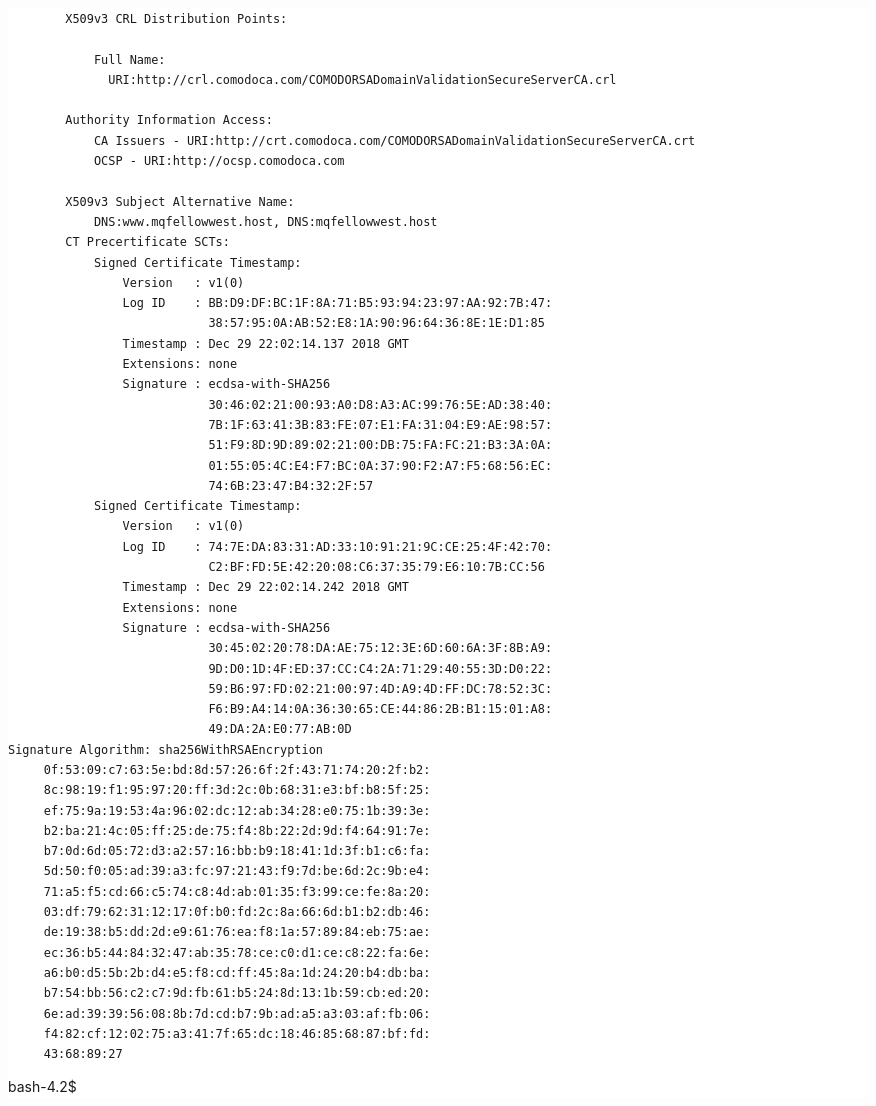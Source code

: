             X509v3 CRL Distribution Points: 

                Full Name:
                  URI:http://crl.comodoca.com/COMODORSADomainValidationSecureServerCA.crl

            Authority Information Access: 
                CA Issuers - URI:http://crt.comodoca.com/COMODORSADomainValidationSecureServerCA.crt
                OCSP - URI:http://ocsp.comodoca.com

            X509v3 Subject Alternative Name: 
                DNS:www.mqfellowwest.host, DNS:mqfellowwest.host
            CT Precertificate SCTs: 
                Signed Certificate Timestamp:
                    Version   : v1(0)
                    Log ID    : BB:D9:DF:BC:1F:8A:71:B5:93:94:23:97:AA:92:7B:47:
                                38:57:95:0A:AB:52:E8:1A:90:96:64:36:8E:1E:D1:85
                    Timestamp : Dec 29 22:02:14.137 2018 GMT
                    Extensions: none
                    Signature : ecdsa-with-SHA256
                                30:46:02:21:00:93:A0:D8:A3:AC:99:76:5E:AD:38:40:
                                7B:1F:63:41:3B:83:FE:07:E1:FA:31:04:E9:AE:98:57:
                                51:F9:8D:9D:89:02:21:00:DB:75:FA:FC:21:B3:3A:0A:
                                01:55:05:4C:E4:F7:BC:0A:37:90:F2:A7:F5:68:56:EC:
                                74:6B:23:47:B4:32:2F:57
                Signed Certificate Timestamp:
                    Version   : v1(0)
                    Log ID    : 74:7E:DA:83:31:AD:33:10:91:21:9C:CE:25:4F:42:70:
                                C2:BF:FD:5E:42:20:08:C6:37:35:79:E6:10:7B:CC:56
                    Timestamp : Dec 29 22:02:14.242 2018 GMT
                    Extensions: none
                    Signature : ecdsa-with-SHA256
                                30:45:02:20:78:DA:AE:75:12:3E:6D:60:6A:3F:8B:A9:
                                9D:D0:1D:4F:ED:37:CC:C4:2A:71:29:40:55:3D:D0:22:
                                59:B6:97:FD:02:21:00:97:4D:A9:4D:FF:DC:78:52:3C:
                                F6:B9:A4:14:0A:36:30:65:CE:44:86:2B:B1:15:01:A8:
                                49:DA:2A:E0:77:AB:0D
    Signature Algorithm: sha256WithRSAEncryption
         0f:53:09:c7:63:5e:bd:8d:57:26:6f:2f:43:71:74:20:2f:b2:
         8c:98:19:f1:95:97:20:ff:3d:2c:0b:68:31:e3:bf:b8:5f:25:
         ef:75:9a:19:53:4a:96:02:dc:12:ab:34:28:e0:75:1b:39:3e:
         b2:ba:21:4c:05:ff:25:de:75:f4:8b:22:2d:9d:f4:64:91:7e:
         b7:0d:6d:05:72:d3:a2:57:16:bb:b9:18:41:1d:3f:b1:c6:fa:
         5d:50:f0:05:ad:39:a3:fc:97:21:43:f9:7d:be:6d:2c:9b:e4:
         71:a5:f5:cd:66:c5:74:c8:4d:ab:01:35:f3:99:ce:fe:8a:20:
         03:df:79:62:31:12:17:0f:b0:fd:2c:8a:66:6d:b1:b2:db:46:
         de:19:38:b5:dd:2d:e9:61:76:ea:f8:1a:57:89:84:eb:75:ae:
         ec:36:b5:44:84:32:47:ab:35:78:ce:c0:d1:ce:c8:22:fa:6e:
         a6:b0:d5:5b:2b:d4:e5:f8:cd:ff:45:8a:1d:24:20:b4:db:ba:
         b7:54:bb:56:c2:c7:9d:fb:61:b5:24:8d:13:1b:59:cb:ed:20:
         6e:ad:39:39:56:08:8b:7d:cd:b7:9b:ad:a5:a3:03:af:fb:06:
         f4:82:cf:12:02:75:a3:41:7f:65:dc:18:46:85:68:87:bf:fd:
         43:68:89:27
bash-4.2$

##########

> WORK REQUIRED
Without the pictures, set down every entry exactly.

> ANSWER BOX
Source code

:             X509v3 CRL Distribution Points: 

                Full Name:
                  URI:http://crl.comodoca.com/COMODORSADomainValidationSecureServerCA.crl

            Authority Information Access: 
                CA Issuers - URI:http://crt.comodoca.com/COMODORSADomainValidationSecureServerCA.crt
                OCSP - URI:http://ocsp.comodoca.com

            X509v3 Subject Alternative Name: 
                DNS:www.mqfellowwest.host, DNS:mqfellowwest.host
            CT Precertificate SCTs: 
                Signed Certificate Timestamp:
                    Version   : v1(0)
                    Log ID    : BB:D9:DF:BC:1F:8A:71:B5:93:94:23:97:AA:92:7B:47:
                                38:57:95:0A:AB:52:E8:1A:90:96:64:36:8E:1E:D1:85
                    Timestamp : Dec 29 22:02:14.137 2018 GMT
                    Extensions: none
                    Signature : ecdsa-with-SHA256
                                30:46:02:21:00:93:A0:D8:A3:AC:99:76:5E:AD:38:40:
                                7B:1F:63:41:3B:83:FE:07:E1:FA:31:04:E9:AE:98:57:
                                51:F9:8D:9D:89:02:21:00:DB:75:FA:FC:21:B3:3A:0A:
                                01:55:05:4C:E4:F7:BC:0A:37:90:F2:A7:F5:68:56:EC:
                                74:6B:23:47:B4:32:2F:57
                Signed Certificate Timestamp:
                    Version   : v1(0)
                    Log ID    : 74:7E:DA:83:31:AD:33:10:91:21:9C:CE:25:4F:42:70:
                                C2:BF:FD:5E:42:20:08:C6:37:35:79:E6:10:7B:CC:56
                    Timestamp : Dec 29 22:02:14.242 2018 GMT
                    Extensions: none
                    Signature : ecdsa-with-SHA256
                                30:45:02:20:78:DA:AE:75:12:3E:6D:60:6A:3F:8B:A9:
                                9D:D0:1D:4F:ED:37:CC:C4:2A:71:29:40:55:3D:D0:22:
                                59:B6:97:FD:02:21:00:97:4D:A9:4D:FF:DC:78:52:3C:
                                F6:B9:A4:14:0A:36:30:65:CE:44:86:2B:B1:15:01:A8:
                                49:DA:2A:E0:77:AB:0D
    Signature Algorithm: sha256WithRSAEncryption
         0f:53:09:c7:63:5e:bd:8d:57:26:6f:2f:43:71:74:20:2f:b2:
         8c:98:19:f1:95:97:20:ff:3d:2c:0b:68:31:e3:bf:b8:5f:25:
         ef:75:9a:19:53:4a:96:02:dc:12:ab:34:28:e0:75:1b:39:3e:
         b2:ba:21:4c:05:ff:25:de:75:f4:8b:22:2d:9d:f4:64:91:7e:
         b7:0d:6d:05:72:d3:a2:57:16:bb:b9:18:41:1d:3f:b1:c6:fa:
         5d:50:f0:05:ad:39:a3:fc:97:21:43:f9:7d:be:6d:2c:9b:e4:
         71:a5:f5:cd:66:c5:74:c8:4d:ab:01:35:f3:99:ce:fe:8a:20:
         03:df:79:62:31:12:17:0f:b0:fd:2c:8a:66:6d:b1:b2:db:46:
         de:19:38:b5:dd:2d:e9:61:76:ea:f8:1a:57:89:84:eb:75:ae:
         ec:36:b5:44:84:32:47:ab:35:78:ce:c0:d1:ce:c8:22:fa:6e:
         a6:b0:d5:5b:2b:d4:e5:f8:cd:ff:45:8a:1d:24:20:b4:db:ba:
         b7:54:bb:56:c2:c7:9d:fb:61:b5:24:8d:13:1b:59:cb:ed:20:
         6e:ad:39:39:56:08:8b:7d:cd:b7:9b:ad:a5:a3:03:af:fb:06:
         f4:82:cf:12:02:75:a3:41:7f:65:dc:18:46:85:68:87:bf:fd:
         43:68:89:27
bash-4.2$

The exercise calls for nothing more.